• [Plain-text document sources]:
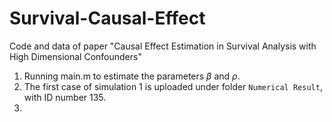 # Survival-Causal-Effect
Code and data of paper "Causal Effect Estimation in Survival Analysis with High Dimensional Confounders"

1. Running main.m to estimate the parameters $\beta$ and $\rho$.
2. The first case of simulation 1 is uploaded under folder `Numerical Result`, with ID number 135.
3. 
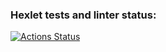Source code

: ### Hexlet tests and linter status:
[![Actions Status](https://github.com/Viktoriko/frontend-project-44/actions/workflows/hexlet-check.yml/badge.svg)](https://github.com/Viktoriko/frontend-project-44/actions)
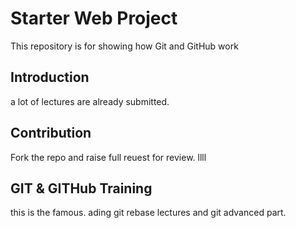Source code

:# Starter Web Project

This repository is for showing how Git and GitHub work

## Introduction

a lot of lectures are already submitted.

## Contribution
Fork the repo and raise full reuest for review. llll

## GIT & GITHub Training
this is the famous. ading git rebase lectures and git advanced part.
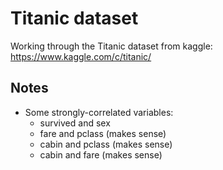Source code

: 
# Titanic dataset

Working through the Titanic dataset from kaggle: https://www.kaggle.com/c/titanic/

## Notes

- Some strongly-correlated variables:
  - survived and sex
  - fare and pclass (makes sense)
  - cabin and pclass (makes sense)
  - cabin and fare (makes sense)

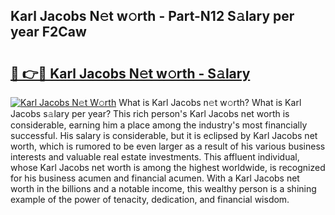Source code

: ## Karl Jacobs N𝚎t w𝚘rth - Part-N12 S𝚊lary per year F2Caw

# <h2><a href="http://gc2tzr5.nevu.top/?p=Karl+Jacobs">🔗 👉🔴 Karl Jacobs N𝚎t w𝚘rth - S𝚊lary</a></h2>

[![Karl Jacobs N𝚎t W𝚘rth](https://i.imgur.com/Oavwk0R.jpeg)](http://gc2tzr5.nevu.top/?p=Karl+Jacobs)
What is Karl Jacobs n𝚎t w𝚘rth? What is Karl Jacobs s𝚊lary per year?
This rich person's Karl Jacobs net worth is considerable, earning him a place among the industry's most financially successful. His salary is considerable, but it is eclipsed by Karl Jacobs net worth, which is rumored to be even larger as a result of his various business interests and valuable real estate investments. This affluent individual, whose Karl Jacobs net worth is among the highest worldwide, is recognized for his business acumen and financial acumen. With a Karl Jacobs net worth in the billions and a notable income, this wealthy person is a shining example of the power of tenacity, dedication, and financial wisdom.
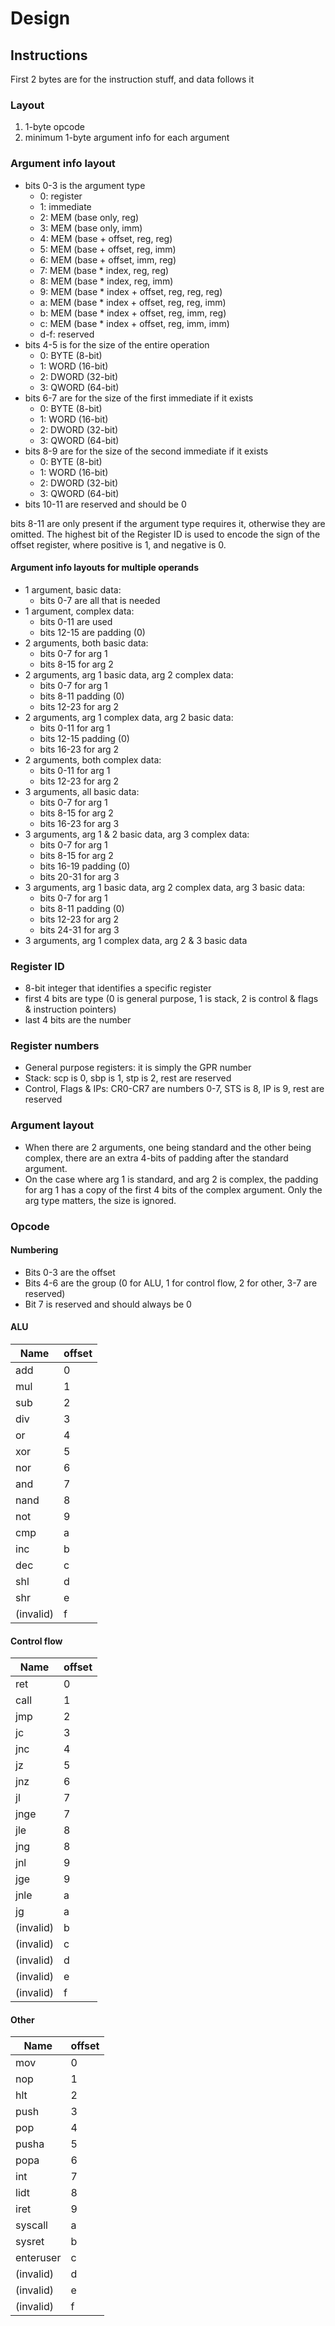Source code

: # Design

## Instructions

First 2 bytes are for the instruction stuff, and data follows it

### Layout

1. 1-byte opcode
2. minimum 1-byte argument info for each argument

### Argument info layout

- bits 0-3 is the argument type
    - 0: register
    - 1: immediate
    - 2: MEM (base only, reg)
    - 3: MEM (base only, imm)
    - 4: MEM (base + offset, reg, reg)
    - 5: MEM (base + offset, reg, imm)
    - 6: MEM (base + offset, imm, reg)
    - 7: MEM (base * index, reg, reg)
    - 8: MEM (base * index, reg, imm)
    - 9: MEM (base * index + offset, reg, reg, reg)
    - a: MEM (base * index + offset, reg, reg, imm)
    - b: MEM (base * index + offset, reg, imm, reg)
    - c: MEM (base * index + offset, reg, imm, imm)
    - d-f: reserved
- bits 4-5 is for the size of the entire operation
    - 0: BYTE (8-bit)
    - 1: WORD (16-bit)
    - 2: DWORD (32-bit)
    - 3: QWORD (64-bit)
- bits 6-7 are for the size of the first immediate if it exists
    - 0: BYTE (8-bit)
    - 1: WORD (16-bit)
    - 2: DWORD (32-bit)
    - 3: QWORD (64-bit)
- bits 8-9 are for the size of the second immediate if it exists
    - 0: BYTE (8-bit)
    - 1: WORD (16-bit)
    - 2: DWORD (32-bit)
    - 3: QWORD (64-bit)
- bits 10-11 are reserved and should be 0

bits 8-11 are only present if the argument type requires it, otherwise they are omitted.
The highest bit of the Register ID is used to encode the sign of the offset register, where positive is 1, and negative is 0.

#### Argument info layouts for multiple operands

- 1 argument, basic data:
    - bits 0-7 are all that is needed
- 1 argument, complex data:
    - bits 0-11 are used
    - bits 12-15 are padding (0)
- 2 arguments, both basic data:
    - bits 0-7 for arg 1
    - bits 8-15 for arg 2
- 2 arguments, arg 1 basic data, arg 2 complex data:
    - bits 0-7 for arg 1
    - bits 8-11 padding (0)
    - bits 12-23 for arg 2
- 2 arguments, arg 1 complex data, arg 2 basic data:
    - bits 0-11 for arg 1
    - bits 12-15 padding (0)
    - bits 16-23 for arg 2
- 2 arguments, both complex data:
    - bits 0-11 for arg 1
    - bits 12-23 for arg 2
- 3 arguments, all basic data:
    - bits 0-7 for arg 1
    - bits 8-15 for arg 2
    - bits 16-23 for arg 3
- 3 arguments, arg 1 & 2 basic data, arg 3 complex data:
    - bits 0-7 for arg 1
    - bits 8-15 for arg 2
    - bits 16-19 padding (0)
    - bits 20-31 for arg 3
- 3 arguments, arg 1 basic data, arg 2 complex data, arg 3 basic data:
    - bits 0-7 for arg 1
    - bits 8-11 padding (0)
    - bits 12-23 for arg 2
    - bits 24-31 for arg 3
- 3 arguments, arg 1 complex data, arg 2 & 3 basic data

### Register ID

- 8-bit integer that identifies a specific register
- first 4 bits are type (0 is general purpose, 1 is stack, 2 is control & flags & instruction pointers)
- last 4 bits are the number

### Register numbers

- General purpose registers: it is simply the GPR number
- Stack: scp is 0, sbp is 1, stp is 2, rest are reserved
- Control, Flags & IPs: CR0-CR7 are numbers 0-7, STS is 8, IP is 9, rest are reserved

### Argument layout

- When there are 2 arguments, one being standard and the other being complex, there are an extra 4-bits of padding after the standard argument.
- On the case where arg 1 is standard, and arg 2 is complex, the padding for arg 1 has a copy of the first 4 bits of the complex argument. Only the arg type matters, the size is ignored.

### Opcode

#### Numbering

- Bits 0-3 are the offset
- Bits 4-6 are the group (0 for ALU, 1 for control flow, 2 for other, 3-7 are reserved)
- Bit 7 is reserved and should always be 0

#### ALU

| Name      | offset |
|-----------|--------|
| add       | 0      |
| mul       | 1      |
| sub       | 2      |
| div       | 3      |
| or        | 4      |
| xor       | 5      |
| nor       | 6      |
| and       | 7      |
| nand      | 8      |
| not       | 9      |
| cmp       | a      |
| inc       | b      |
| dec       | c      |
| shl       | d      |
| shr       | e      |
| (invalid) | f      |

#### Control flow

| Name      | offset |
|-----------|--------|
| ret       | 0      |
| call      | 1      |
| jmp       | 2      |
| jc        | 3      |
| jnc       | 4      |
| jz        | 5      |
| jnz       | 6      |
| jl        | 7      |
| jnge      | 7      |
| jle       | 8      |
| jng       | 8      |
| jnl       | 9      |
| jge       | 9      |
| jnle      | a      |
| jg        | a      |
| (invalid) | b      |
| (invalid) | c      |
| (invalid) | d      |
| (invalid) | e      |
| (invalid) | f      |

#### Other

| Name      | offset |
|-----------|--------|
| mov       | 0      |
| nop       | 1      |
| hlt       | 2      |
| push      | 3      |
| pop       | 4      |
| pusha     | 5      |
| popa      | 6      |
| int       | 7      |
| lidt      | 8      |
| iret      | 9      |
| syscall   | a      |
| sysret    | b      |
| enteruser | c      |
| (invalid) | d      |
| (invalid) | e      |
| (invalid) | f      |
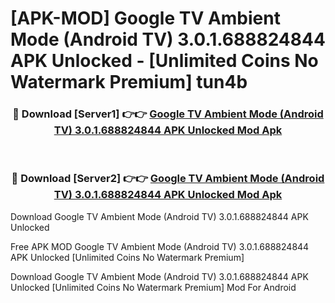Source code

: # [APK-MOD] Google TV Ambient Mode (Android TV) 3.0.1.688824844 APK Unlocked - [Unlimited Coins No Watermark Premium] tun4b



<div align="center">
<h3>🔴 Download [Server1] 👉👉 <a href="https://momento.my/?title=Google_TV_Ambient_Mode_(Android_TV)_3.0.1.688824844_APK_Unlocked">Google TV Ambient Mode (Android TV) 3.0.1.688824844 APK Unlocked Mod Apk</a></h3><br>

<h3>🔴 Download [Server2] 👉👉 <a href="https://momento.my/?title=Google_TV_Ambient_Mode_(Android_TV)_3.0.1.688824844_APK_Unlocked">Google TV Ambient Mode (Android TV) 3.0.1.688824844 APK Unlocked Mod Apk</a></h3>
</div>



Download Google TV Ambient Mode (Android TV) 3.0.1.688824844 APK Unlocked 

Free APK MOD Google TV Ambient Mode (Android TV) 3.0.1.688824844 APK Unlocked [Unlimited Coins No Watermark Premium]

Download Google TV Ambient Mode (Android TV) 3.0.1.688824844 APK Unlocked [Unlimited Coins No Watermark Premium] Mod For Android
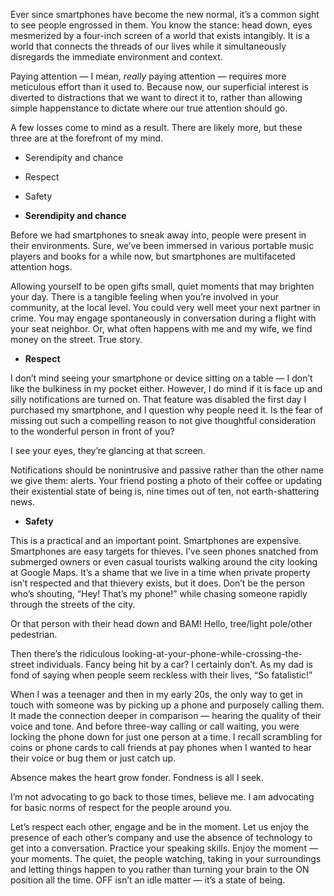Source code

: 

Ever since smartphones have become the new normal, it’s a common sight to see people engrossed in them. You
know the stance: head down, eyes mesmerized by a four-inch screen of a world that exists intangibly. It is a
world that connects the threads of our lives while it simultaneously disregards the immediate environment and
context.

Paying attention — I mean, *really* paying attention — requires more meticulous effort than it used to.
Because now, our superficial interest is diverted to distractions that we want to direct it to, rather than
allowing simple happenstance to dictate where our true attention should go. 

A few losses come to mind as a result. There are likely more, but these three are at the forefront of my mind.


 *  Serendipity and chance

 *  Respect

 *  Safety

 *  __Serendipity and chance__

Before we had smartphones to sneak away into, people were present in their environments. Sure, we’ve been
immersed in various portable music players and books for a while now, but smartphones are multifaceted
attention hogs. 

Allowing yourself to be open gifts small, quiet moments that may brighten your day. There is a tangible
feeling when you’re involved in your community, at the local level. You could very well meet your next
partner in crime. You may engage spontaneously in conversation during a flight with your seat neighbor. Or,
what often happens with me and my wife, we find money on the street. True story.  

 *  __Respect__

I don’t mind seeing your smartphone or device sitting on a table — I don’t like the bulkiness in my
pocket either. However, I do mind if it is face up and silly notifications are turned on. That feature was
disabled the first day I purchased my smartphone, and I question why people need it. Is the fear of missing
out such a compelling reason to not give thoughtful consideration to the wonderful person in front of you?


I see your eyes, they’re glancing at that screen. 

Notifications should be nonintrusive and passive rather than the other name we give them: alerts. Your friend
posting a photo of their coffee or updating their existential state of being is, nine times out of ten, not
earth-shattering news. 

 *  __Safety__

This is a practical and an important point. Smartphones are expensive. Smartphones are easy targets for
thieves. I’ve seen phones snatched from submerged owners or even casual tourists walking around the city
looking at Google Maps. It’s a shame that we live in a time when private property isn’t respected and that
thievery exists, but it does. Don’t be the person who’s shouting, “Hey! That’s my phone!” while
chasing someone rapidly through the streets of the city. 

Or that person with their head down and BAM! Hello, tree/light pole/other pedestrian. 

Then there’s the ridiculous looking-at-your-phone-while-crossing-the-street individuals. Fancy being hit by
a car? I certainly don’t. As my dad is fond of saying when people seem reckless with their lives, “So
fatalistic!” 

When I was a teenager and then in my early 20s, the only way to get in touch with someone was by picking up a
phone and purposely calling them. It made the connection deeper in comparison — hearing the quality of their
voice and tone. And before three-way calling or call waiting, you were locking the phone down for just one
person at a time. I recall scrambling for coins or phone cards to call friends at pay phones when I wanted to
hear their voice or bug them or just catch up. 

Absence makes the heart grow fonder. Fondness is all I seek.

I’m not advocating to go back to those times, believe me. I am advocating for basic norms of respect for the
people around you. 

Let’s respect each other, engage and be in the moment. Let us enjoy the presence of each other’s company
and use the absence of technology to get into a conversation. Practice your speaking skills. Enjoy the moment
— your moments. The quiet, the people watching, taking in your surroundings and letting things happen to you
rather than turning your brain to the ON position all the time. OFF isn’t an idle matter — it’s a state
of being.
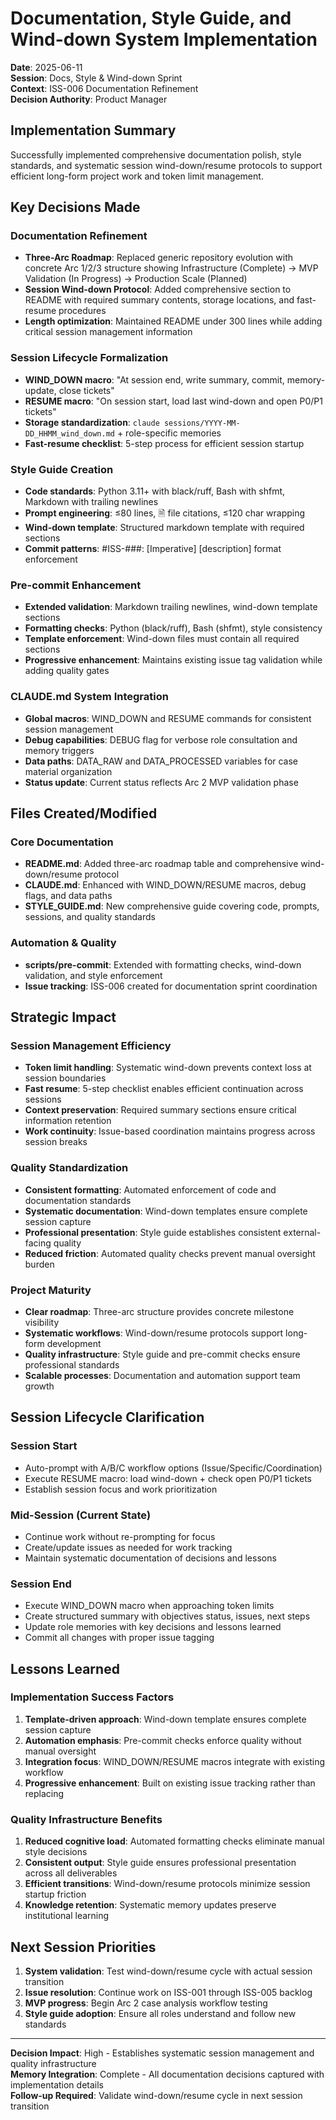 # Documentation, Style Guide, and Wind-down System Implementation
**Date**: 2025-06-11  
**Session**: Docs, Style & Wind-down Sprint  
**Context**: ISS-006 Documentation Refinement  
**Decision Authority**: Product Manager  

## Implementation Summary
Successfully implemented comprehensive documentation polish, style standards, and systematic session wind-down/resume protocols to support efficient long-form project work and token limit management.

## Key Decisions Made

### Documentation Refinement
- **Three-Arc Roadmap**: Replaced generic repository evolution with concrete Arc 1/2/3 structure showing Infrastructure (Complete) → MVP Validation (In Progress) → Production Scale (Planned)
- **Session Wind-down Protocol**: Added comprehensive section to README with required summary contents, storage locations, and fast-resume procedures
- **Length optimization**: Maintained README under 300 lines while adding critical session management information

### Session Lifecycle Formalization
- **WIND_DOWN macro**: "At session end, write summary, commit, memory-update, close tickets"
- **RESUME macro**: "On session start, load last wind-down and open P0/P1 tickets"
- **Storage standardization**: `claude sessions/YYYY-MM-DD_HHMM_wind_down.md` + role-specific memories
- **Fast-resume checklist**: 5-step process for efficient session startup

### Style Guide Creation
- **Code standards**: Python 3.11+ with black/ruff, Bash with shfmt, Markdown with trailing newlines
- **Prompt engineering**: ≤80 lines, 🗎 file citations, ≤120 char wrapping
- **Wind-down template**: Structured markdown template with required sections
- **Commit patterns**: #ISS-###: [Imperative] [description] format enforcement

### Pre-commit Enhancement
- **Extended validation**: Markdown trailing newlines, wind-down template sections
- **Formatting checks**: Python (black/ruff), Bash (shfmt), style consistency
- **Template enforcement**: Wind-down files must contain all required sections
- **Progressive enhancement**: Maintains existing issue tag validation while adding quality gates

### CLAUDE.md System Integration
- **Global macros**: WIND_DOWN and RESUME commands for consistent session management
- **Debug capabilities**: DEBUG flag for verbose role consultation and memory triggers
- **Data paths**: DATA_RAW and DATA_PROCESSED variables for case material organization
- **Status update**: Current status reflects Arc 2 MVP validation phase

## Files Created/Modified

### Core Documentation
- **README.md**: Added three-arc roadmap table and comprehensive wind-down/resume protocol
- **CLAUDE.md**: Enhanced with WIND_DOWN/RESUME macros, debug flags, and data paths
- **STYLE_GUIDE.md**: New comprehensive guide covering code, prompts, sessions, and quality standards

### Automation & Quality
- **scripts/pre-commit**: Extended with formatting checks, wind-down validation, and style enforcement
- **Issue tracking**: ISS-006 created for documentation sprint coordination

## Strategic Impact

### Session Management Efficiency
- **Token limit handling**: Systematic wind-down prevents context loss at session boundaries
- **Fast resume**: 5-step checklist enables efficient continuation across sessions
- **Context preservation**: Required summary sections ensure critical information retention
- **Work continuity**: Issue-based coordination maintains progress across session breaks

### Quality Standardization
- **Consistent formatting**: Automated enforcement of code and documentation standards
- **Systematic documentation**: Wind-down templates ensure complete session capture
- **Professional presentation**: Style guide establishes consistent external-facing quality
- **Reduced friction**: Automated quality checks prevent manual oversight burden

### Project Maturity
- **Clear roadmap**: Three-arc structure provides concrete milestone visibility
- **Systematic workflows**: Wind-down/resume protocols support long-form development
- **Quality infrastructure**: Style guide and pre-commit checks ensure professional standards
- **Scalable processes**: Documentation and automation support team growth

## Session Lifecycle Clarification

### Session Start
- Auto-prompt with A/B/C workflow options (Issue/Specific/Coordination)
- Execute RESUME macro: load wind-down + check open P0/P1 tickets
- Establish session focus and work prioritization

### Mid-Session (Current State)
- Continue work without re-prompting for focus
- Create/update issues as needed for work tracking
- Maintain systematic documentation of decisions and lessons

### Session End
- Execute WIND_DOWN macro when approaching token limits
- Create structured summary with objectives status, issues, next steps
- Update role memories with key decisions and lessons learned
- Commit all changes with proper issue tagging

## Lessons Learned

### Implementation Success Factors
1. **Template-driven approach**: Wind-down template ensures complete session capture
2. **Automation emphasis**: Pre-commit checks enforce quality without manual oversight
3. **Integration focus**: WIND_DOWN/RESUME macros integrate with existing workflow
4. **Progressive enhancement**: Built on existing issue tracking rather than replacing

### Quality Infrastructure Benefits
1. **Reduced cognitive load**: Automated formatting checks eliminate manual style decisions
2. **Consistent output**: Style guide ensures professional presentation across all deliverables
3. **Efficient transitions**: Wind-down/resume protocols minimize session startup friction
4. **Knowledge retention**: Systematic memory updates preserve institutional learning

## Next Session Priorities
1. **System validation**: Test wind-down/resume cycle with actual session transition
2. **Issue resolution**: Continue work on ISS-001 through ISS-005 backlog
3. **MVP progress**: Begin Arc 2 case analysis workflow testing
4. **Style guide adoption**: Ensure all roles understand and follow new standards

---
**Decision Impact**: High - Establishes systematic session management and quality infrastructure  
**Memory Integration**: Complete - All documentation decisions captured with implementation details  
**Follow-up Required**: Validate wind-down/resume cycle in next session transition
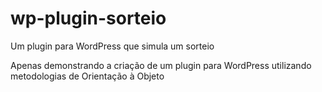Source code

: # wp-plugin-sorteio
Um plugin para WordPress que simula um sorteio

Apenas demonstrando a criação de um plugin para WordPress utilizando metodologias de Orientação à Objeto
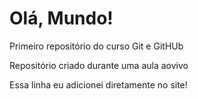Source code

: # Olá, Mundo!
 Primeiro repositório  do curso Git e GitHUb

 Repositório criado durante uma aula aovivo

 Essa linha eu adicionei diretamente no site!
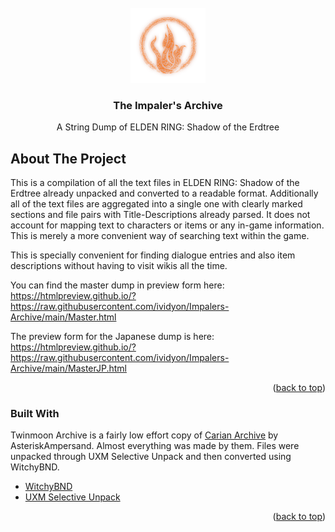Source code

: <div id="top"></div>
<!--
*** Thanks for checking out the Best-README-Template. If you have a suggestion
*** that would make this better, please fork the repo and create a pull request
*** or simply open an issue with the tag "enhancement".
*** Don't forget to give the project a star!
*** Thanks again! Now go create something AMAZING! :D
-->



<!-- PROJECT LOGO -->
<br />
<div align="center">
  <img src="Crest.png" alt="Logo" width="120">

  <h3 align="center">The Impaler's Archive</h3>

  <p align="center">
    A String Dump of ELDEN RING: Shadow of the Erdtree
  </p>
</div>


<!-- ABOUT THE PROJECT -->
## About The Project

This is a compilation of all the text files in ELDEN RING: Shadow of the Erdtree already unpacked and converted to a readable format. Additionally all of the text files are aggregated into a single one with clearly marked sections and file pairs with Title-Descriptions already parsed. It does not account for mapping text to characters or items or any in-game information. This is merely a more convenient way of searching text within the game.

This is specially convenient for finding dialogue entries and also item descriptions without having to visit wikis all the time.

You can find the master dump in preview form here: https://htmlpreview.github.io/?https://raw.githubusercontent.com/ividyon/Impalers-Archive/main/Master.html

The preview form for the Japanese dump is here: https://htmlpreview.github.io/?https://raw.githubusercontent.com/ividyon/Impalers-Archive/main/MasterJP.html

<p align="right">(<a href="#top">back to top</a>)</p>

### Built With

Twinmoon Archive is a fairly low effort copy of [Carian Archive](https://github.com/AsteriskAmpersand/Carian-Archive) by AsteriskAmpersand. Almost everything was made by them.
Files were unpacked through UXM Selective Unpack and then converted using WitchyBND.

* [WitchyBND](https://github.com/ividyon/WitchyBND)
* [UXM Selective Unpack](https://github.com/Nordgaren/UXM-Selective-Unpack)

<p align="right">(<a href="#top">back to top</a>)</p>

• [ACTIVITY]: What is the number of lines in the data that include "Added"? Respond with that number and no other text.

• [EXERCISE OUTPUT]: 2